» **DATA EXTRACTS**:
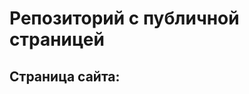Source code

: # Репозиторий с публичной страницей

## Страница сайта:
<!--https://antonovurii.github.io/mySite/-->
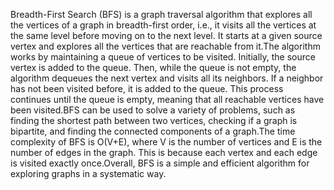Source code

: Breadth-First Search (BFS) is a graph traversal algorithm that explores all the vertices of a graph in breadth-first order, i.e., it visits all the vertices at the same level before moving on to the next level. It starts at a given source vertex and explores all the vertices that are reachable from it.The algorithm works by maintaining a queue of vertices to be visited. Initially, the source vertex is added to the queue. Then, while the queue is not empty, the algorithm dequeues the next vertex and visits all its neighbors. If a neighbor has not been visited before, it is added to the queue. This process continues until the queue is empty, meaning that all reachable vertices have been visited.BFS can be used to solve a variety of problems, such as finding the shortest path between two vertices, checking if a graph is bipartite, and finding the connected components of a graph.The time complexity of BFS is O(V+E), where V is the number of vertices and E is the number of edges in the graph. This is because each vertex and each edge is visited exactly once.Overall, BFS is a simple and efficient algorithm for exploring graphs in a systematic way.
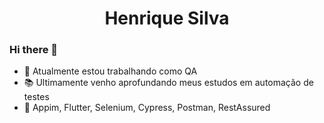 <h1 align = "center">
Henrique Silva
</h1>

### Hi there 👋

- 💼 Atualmente estou trabalhando como QA
- 📚 Ultimamente venho aprofundando meus estudos em automação de testes
- 💙 Appim, Flutter, Selenium, Cypress, Postman, RestAssured


<!--
**inaldohenrique/inaldohenrique** is a ✨ _special_ ✨ repository because its `README.md` (this file) appears on your GitHub profile.

Here are some ideas to get you started:

- 🔭 I’m currently working on ...
- 🌱 I’m currently learning ...
- 👯 I’m looking to collaborate on ...
- 🤔 I’m looking for help with ...
- 💬 Ask me about ...
- 📫 How to reach me: ...
- 😄 Pronouns: ...
- ⚡ Fun fact: ...
-->
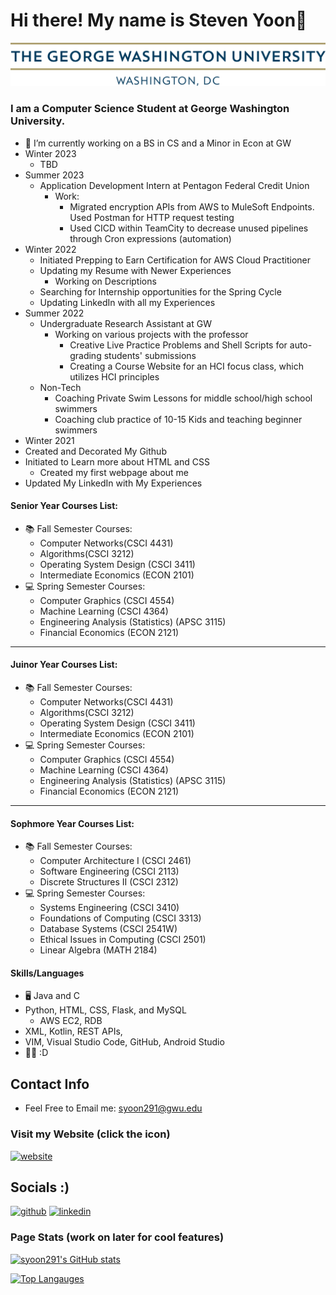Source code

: # Hi there! My name is Steven Yoon👋

![I am a Senior](https://github.com/syoon291/syoon291/blob/main/gw_horizontal_2c.png)

### I am a Computer Science Student at George Washington University. 

- 🔭 I’m currently working on a BS in CS and a Minor in Econ at GW
- Winter 2023
  - TBD
- Summer 2023
  - Application Development Intern at Pentagon Federal Credit Union
    - Work:
      - Migrated encryption APIs from AWS to MuleSoft Endpoints. Used Postman for HTTP request testing
      - Used CICD within TeamCity to decrease unused pipelines through Cron expressions (automation)
- Winter 2022
  - Initiated Prepping to Earn Certification for AWS Cloud Practitioner
  - Updating my Resume with Newer Experiences
    - Working on Descriptions
  - Searching for Internship opportunities for the Spring Cycle
  - Updating LinkedIn with all my Experiences
- Summer 2022
  - Undergraduate Research Assistant at GW
    - Working on various projects with the professor
      - Creative Live Practice Problems and Shell Scripts for auto-grading students' submissions
      - Creating a Course Website for an HCI focus class, which utilizes HCI principles
  - Non-Tech
    - Coaching Private Swim Lessons for middle school/high school swimmers
    - Coaching club practice of 10-15 Kids and teaching beginner swimmers
-  Winter 2021
  - Created and Decorated My Github
  - Initiated to Learn more about HTML and CSS
    - Created my first webpage about me
  - Updated My LinkedIn with My Experiences

#### Senior Year Courses List: 
- 📚 Fall Semester Courses: 
  - Computer Networks(CSCI 4431)
  - Algorithms(CSCI 3212)
  - Operating System Design (CSCI 3411) 
  - Intermediate Economics (ECON 2101)
- 💻 Spring Semester Courses: 
  - Computer Graphics (CSCI 4554)
  - Machine Learning (CSCI 4364)
  - Engineering Analysis (Statistics) (APSC 3115)
  - Financial Economics (ECON 2121)
---
#### Juinor Year Courses List: 
- 📚 Fall Semester Courses: 
  - Computer Networks(CSCI 4431)
  - Algorithms(CSCI 3212)
  - Operating System Design (CSCI 3411) 
  - Intermediate Economics (ECON 2101)
- 💻 Spring Semester Courses: 
  - Computer Graphics (CSCI 4554)
  - Machine Learning (CSCI 4364)
  - Engineering Analysis (Statistics) (APSC 3115)
  - Financial Economics (ECON 2121)
---
#### Sophmore Year Courses List: 
- 📚 Fall Semester Courses: 
  - Computer Architecture I (CSCI 2461)
  - Software Engineering (CSCI 2113)
  - Discrete Structures II (CSCI 2312) 
- 💻 Spring Semester Courses: 
  - Systems Engineering (CSCI 3410)
  - Foundations of Computing (CSCI 3313)
  - Database Systems (CSCI 2541W)
  - Ethical Issues in Computing (CSCI 2501)
  - Linear Algebra (MATH 2184)
#### Skills/Languages
- 🖥 Java and C 
- Python, HTML, CSS, Flask, and MySQL
  - AWS EC2, RDB 
- XML, Kotlin, REST APIs, 
- VIM, Visual Studio Code, GitHub, Android Studio
- 👨‍💻 :D

## Contact Info 
  * Feel Free to Email me: syoon291@gwu.edu
### Visit my Website (click the icon)
[<img src='https://cdn.jsdelivr.net/npm/simple-icons@3.0.1/icons/icloud.svg' alt='website' height='40'>](https://syoon291.github.io/myWebsite/)  


## Socials :) 
[<img src='https://cdn.jsdelivr.net/npm/simple-icons@3.0.1/icons/github.svg' alt='github' height='40'>](https://github.com/syoon291)  [<img src='https://cdn.jsdelivr.net/npm/simple-icons@3.0.1/icons/linkedin.svg' alt='linkedin' height='40'>](https://www.linkedin.com/in/syoon291)  



### Page Stats (work on later for cool features)
[![syoon291's GitHub stats](https://github-readme-stats.vercel.app/api?username=syoon291&show_icons=true&theme=dracula)](https://github.com/syoon291/github-readme-stats)

[![Top Langauges](https://github-readme-stats.vercel.app/api/top-langs/?username=syoon291&show_icons=true&theme=gruvbox)](https://github.com/syoon291/github-readme-stats)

» **TASK OBJECTIVE**:
All lines of the data above that include the word "Postman" must be shown.

» **RESPONSE TO THIS TASK**:
- 💙 Appim, Flutter, Selenium, Cypress, Postman, RestAssured
      - Migrated encryption APIs from AWS to MuleSoft Endpoints. Used Postman for HTTP request testing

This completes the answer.